# [What you have to do]
Would you show every line from the records that holds "struct"?

# [Data shown]
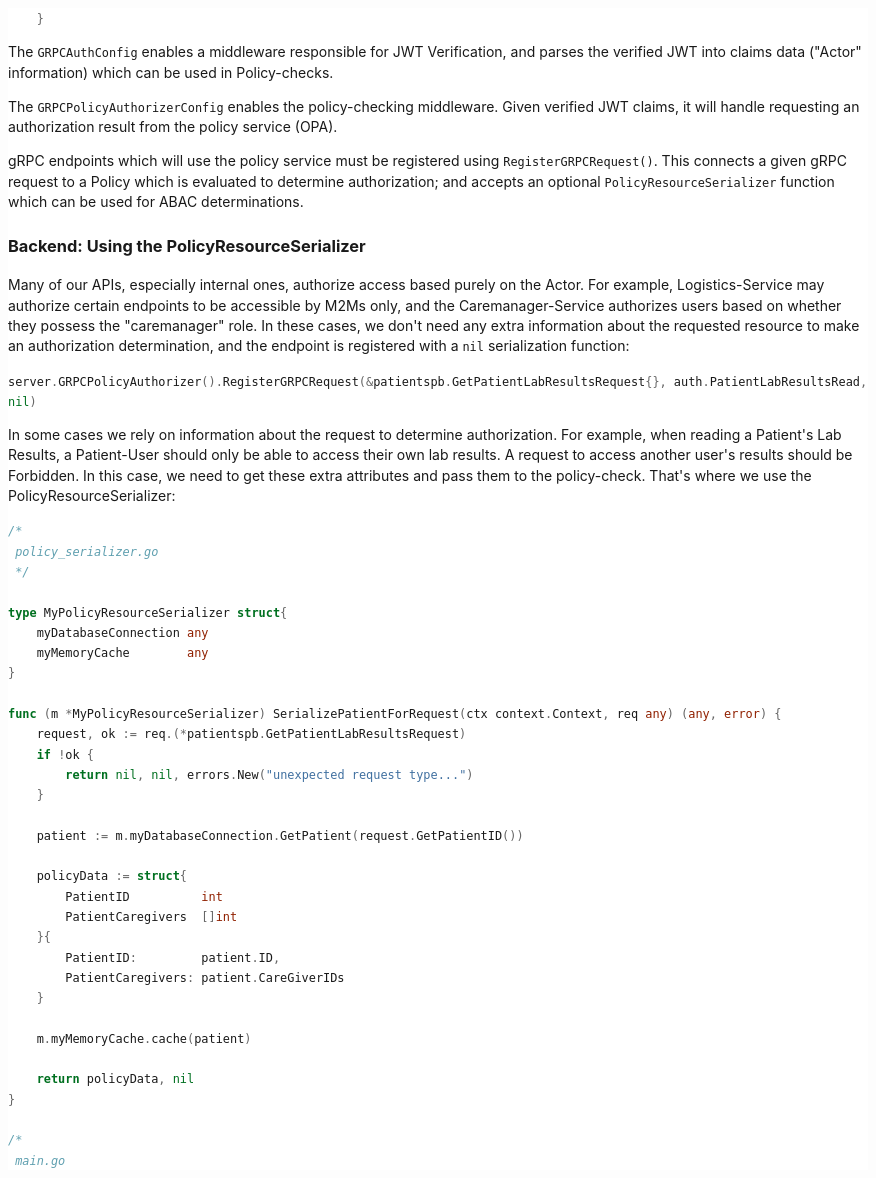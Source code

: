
 ```go
	}
```

The `GRPCAuthConfig` enables a middleware responsible for JWT Verification, and parses the verified JWT into claims data ("Actor" information) which can be used in Policy-checks.

The `GRPCPolicyAuthorizerConfig` enables the policy-checking middleware. Given verified JWT claims, it will handle requesting an authorization result from the policy service (OPA).

gRPC endpoints which will use the policy service must be registered using `RegisterGRPCRequest()`. This connects a given gRPC request to a Policy which is evaluated to determine authorization; and accepts an optional `PolicyResourceSerializer` function which can be used for ABAC determinations.

### Backend: Using the PolicyResourceSerializer

Many of our APIs, especially internal ones, authorize access based purely on the Actor. For example, Logistics-Service may authorize certain endpoints to be accessible by M2Ms only, and the Caremanager-Service authorizes users based on whether they possess the "caremanager" role. In these cases, we don't need any extra information about the requested resource to make an authorization determination, and the endpoint is registered with a `nil` serialization function:

```go
server.GRPCPolicyAuthorizer().RegisterGRPCRequest(&patientspb.GetPatientLabResultsRequest{}, auth.PatientLabResultsRead, nil)
```

In some cases we rely on information about the request to determine authorization. For example, when reading a Patient's Lab Results, a Patient-User should only be able to access their own lab results. A request to access another user's results should be Forbidden. In this case, we need to get these extra attributes and pass them to the policy-check. That's where we use the PolicyResourceSerializer:

```go
/*
 policy_serializer.go
 */

type MyPolicyResourceSerializer struct{
    myDatabaseConnection any
    myMemoryCache        any
}

func (m *MyPolicyResourceSerializer) SerializePatientForRequest(ctx context.Context, req any) (any, error) {
    request, ok := req.(*patientspb.GetPatientLabResultsRequest)
    if !ok {
        return nil, nil, errors.New("unexpected request type...")
    }

    patient := m.myDatabaseConnection.GetPatient(request.GetPatientID())

    policyData := struct{
        PatientID          int
        PatientCaregivers  []int
    }{
        PatientID:         patient.ID,
        PatientCaregivers: patient.CareGiverIDs
    }

    m.myMemoryCache.cache(patient)

    return policyData, nil
}

/*
 main.go
```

# [Result of the task]
type MyPolicyResourceSerializer struct{
    policyData := struct{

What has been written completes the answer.